══ DATA TO USE ══

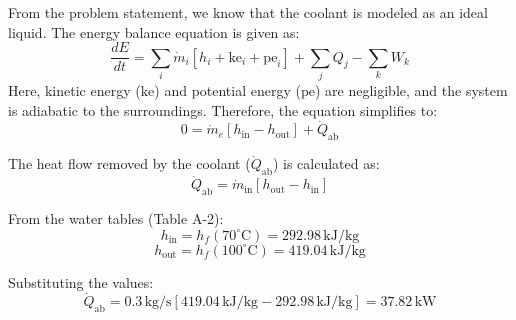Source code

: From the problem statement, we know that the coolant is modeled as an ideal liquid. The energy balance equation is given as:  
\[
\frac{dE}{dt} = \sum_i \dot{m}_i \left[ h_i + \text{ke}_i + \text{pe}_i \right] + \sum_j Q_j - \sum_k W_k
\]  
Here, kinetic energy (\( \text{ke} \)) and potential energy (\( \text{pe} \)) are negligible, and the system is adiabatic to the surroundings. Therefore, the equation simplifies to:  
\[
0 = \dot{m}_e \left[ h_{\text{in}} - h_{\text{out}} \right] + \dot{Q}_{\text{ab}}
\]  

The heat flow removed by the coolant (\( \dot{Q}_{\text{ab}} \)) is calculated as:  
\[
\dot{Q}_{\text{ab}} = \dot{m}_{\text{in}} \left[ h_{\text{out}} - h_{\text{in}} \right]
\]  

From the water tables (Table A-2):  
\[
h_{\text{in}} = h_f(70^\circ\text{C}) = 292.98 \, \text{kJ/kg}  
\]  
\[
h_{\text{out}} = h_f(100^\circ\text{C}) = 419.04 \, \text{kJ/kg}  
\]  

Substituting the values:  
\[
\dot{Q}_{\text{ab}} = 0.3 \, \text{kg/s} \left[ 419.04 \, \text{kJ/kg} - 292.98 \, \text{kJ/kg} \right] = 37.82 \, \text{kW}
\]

═══
══ DATA TO USE ══

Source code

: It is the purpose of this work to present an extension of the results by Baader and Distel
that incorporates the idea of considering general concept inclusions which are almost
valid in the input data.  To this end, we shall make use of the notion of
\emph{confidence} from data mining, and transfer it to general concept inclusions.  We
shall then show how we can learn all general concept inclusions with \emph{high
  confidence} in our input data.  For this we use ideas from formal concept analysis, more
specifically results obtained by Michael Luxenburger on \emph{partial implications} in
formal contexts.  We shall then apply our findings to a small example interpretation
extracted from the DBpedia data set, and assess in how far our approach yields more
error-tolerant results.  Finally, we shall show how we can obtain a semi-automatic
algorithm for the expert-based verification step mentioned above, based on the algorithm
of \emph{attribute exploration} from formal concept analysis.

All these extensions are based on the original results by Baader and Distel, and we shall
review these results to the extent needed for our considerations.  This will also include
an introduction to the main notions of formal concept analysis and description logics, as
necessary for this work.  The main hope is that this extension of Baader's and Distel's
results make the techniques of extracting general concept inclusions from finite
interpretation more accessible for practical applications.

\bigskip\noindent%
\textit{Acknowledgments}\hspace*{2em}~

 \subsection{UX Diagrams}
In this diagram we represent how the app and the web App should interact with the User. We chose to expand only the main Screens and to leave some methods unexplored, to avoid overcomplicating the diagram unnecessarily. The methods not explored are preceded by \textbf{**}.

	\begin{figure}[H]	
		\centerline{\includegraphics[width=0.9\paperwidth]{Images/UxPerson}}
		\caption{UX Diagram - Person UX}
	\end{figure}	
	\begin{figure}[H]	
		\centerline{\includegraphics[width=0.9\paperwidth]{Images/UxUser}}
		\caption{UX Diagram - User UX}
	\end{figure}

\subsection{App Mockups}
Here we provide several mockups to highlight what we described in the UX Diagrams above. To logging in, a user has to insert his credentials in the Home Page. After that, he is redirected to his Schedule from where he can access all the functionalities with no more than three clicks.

═══
══ DATA TO USE ══

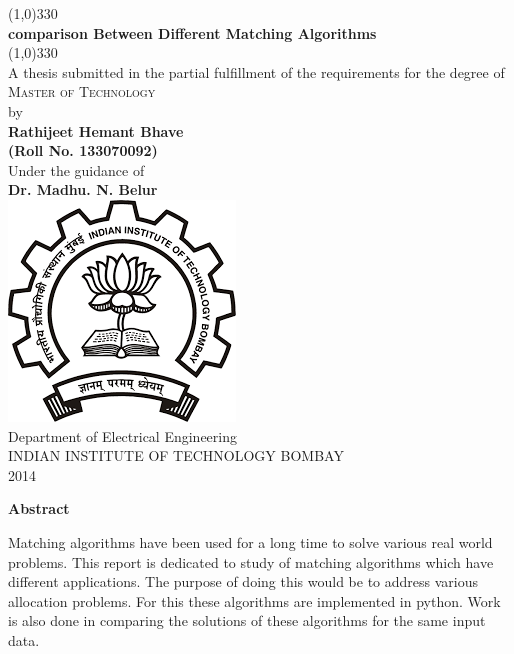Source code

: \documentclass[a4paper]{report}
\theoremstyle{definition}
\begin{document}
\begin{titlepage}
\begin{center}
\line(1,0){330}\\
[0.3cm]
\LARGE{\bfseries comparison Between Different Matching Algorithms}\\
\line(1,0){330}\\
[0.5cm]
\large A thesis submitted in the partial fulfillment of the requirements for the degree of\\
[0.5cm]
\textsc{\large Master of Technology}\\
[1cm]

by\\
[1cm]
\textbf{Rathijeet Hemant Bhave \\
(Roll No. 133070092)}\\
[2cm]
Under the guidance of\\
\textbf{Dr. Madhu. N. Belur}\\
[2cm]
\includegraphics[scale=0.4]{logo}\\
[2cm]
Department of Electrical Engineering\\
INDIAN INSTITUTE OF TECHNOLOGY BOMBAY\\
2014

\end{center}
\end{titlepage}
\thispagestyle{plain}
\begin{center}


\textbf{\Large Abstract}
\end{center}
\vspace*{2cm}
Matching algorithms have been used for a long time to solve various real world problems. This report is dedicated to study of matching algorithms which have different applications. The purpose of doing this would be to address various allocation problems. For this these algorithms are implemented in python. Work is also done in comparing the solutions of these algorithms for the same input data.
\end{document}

═══

▶ **WORK REQUEST**: The lines to copy are those in the listing that contain the word "Diagrams".

▶ **TASK RESULT**:
 \subsection{UX Diagrams}
Here we provide several mockups to highlight what we described in the UX Diagrams above. To logging in, a user has to insert his credentials in the Home Page. After that, he is redirected to his Schedule from where he can access all the functionalities with no more than three clicks.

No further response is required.